Infine, cosa valuterete in noi: la guida che saremo o il posto che occuperemo?».

In ogni domanda, la prima opzione rappresenta sempre un valore che l’insegnante di oggi deve possedere, a detta degli stessi documenti, europei e nazionali, che ne aggiornano costantemente la figura: la passione, l’emozione, il problem solving, la motivazione, l’apprendere facendo esperienza attiva sul campo (il famoso “learning by doing” di John Dewey), l’acquisizione di competenze chiave per l’apprendimento permanente, la capacità di interpretare i fatti e il contesto, la spinta a migliorare l’ambiente in cui ci si trova, la determinazione, la conoscenza del proprio ruolo e la responsabilità, la trasmissione di passione, emozioni e competenze e quindi anche l’esemplarità, infine, la presa di coscienza del fatto che non serve la cattedra, ma serve impiegarla bene.
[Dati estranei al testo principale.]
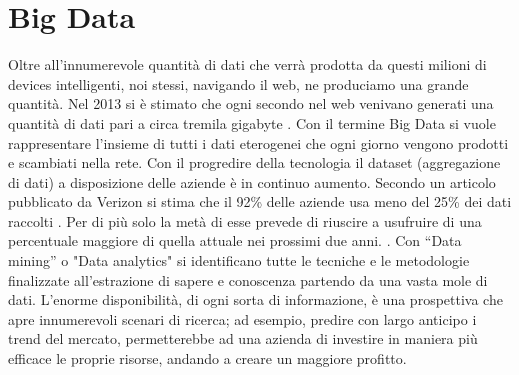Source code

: \section{Big Data}
Oltre all'innumerevole quantità di dati che verrà prodotta da questi milioni di
devices intelligenti, noi stessi,  navigando il web, ne produciamo una grande
quantità. Nel 2013 si è stimato che ogni secondo nel web venivano generati una
quantità di dati pari a circa tremila gigabyte . Con il termine Big Data si vuole
rappresentare l'insieme di tutti i dati eterogenei che ogni giorno vengono
prodotti e scambiati nella rete.
Con il progredire della tecnologia il dataset (aggregazione di dati) a
disposizione delle aziende è in continuo aumento.
Secondo un articolo pubblicato da Verizon si stima che il 92\% delle aziende
usa meno del 25\% dei dati raccolti \cite{VerizionIoT}. Per di più  solo la metà
di esse prevede di riuscire a usufruire di una percentuale maggiore di quella attuale
nei prossimi due anni.
\cite{VerizionIoT}.  Con “Data mining” o "Data analytics"  si identificano tutte le
tecniche e le metodologie finalizzate all’estrazione di sapere e conoscenza
partendo da una vasta mole di dati.
L’enorme disponibilità, di ogni sorta di informazione, è una prospettiva che 
apre innumerevoli scenari di ricerca; ad esempio, predire con largo anticipo i 
trend del mercato, permetterebbe ad una azienda di investire in maniera più
efficace le proprie risorse, andando a creare un maggiore profitto.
Tutti sappiamo bene che di questi aspetti, forse, due o tre saranno davvero presi in considerazione, per i più fortunati. Dalla recente esperienza, ho compreso che nulla di tutto ciò viene ricercato, che si deve essere sbrigativi da un lato e performanti dall’altro. La fiducia è riposta nella maggiore ampiezza della ricerca, nella speranza che valorizzi chi merita questo ruolo, non burocratico, ma di vita.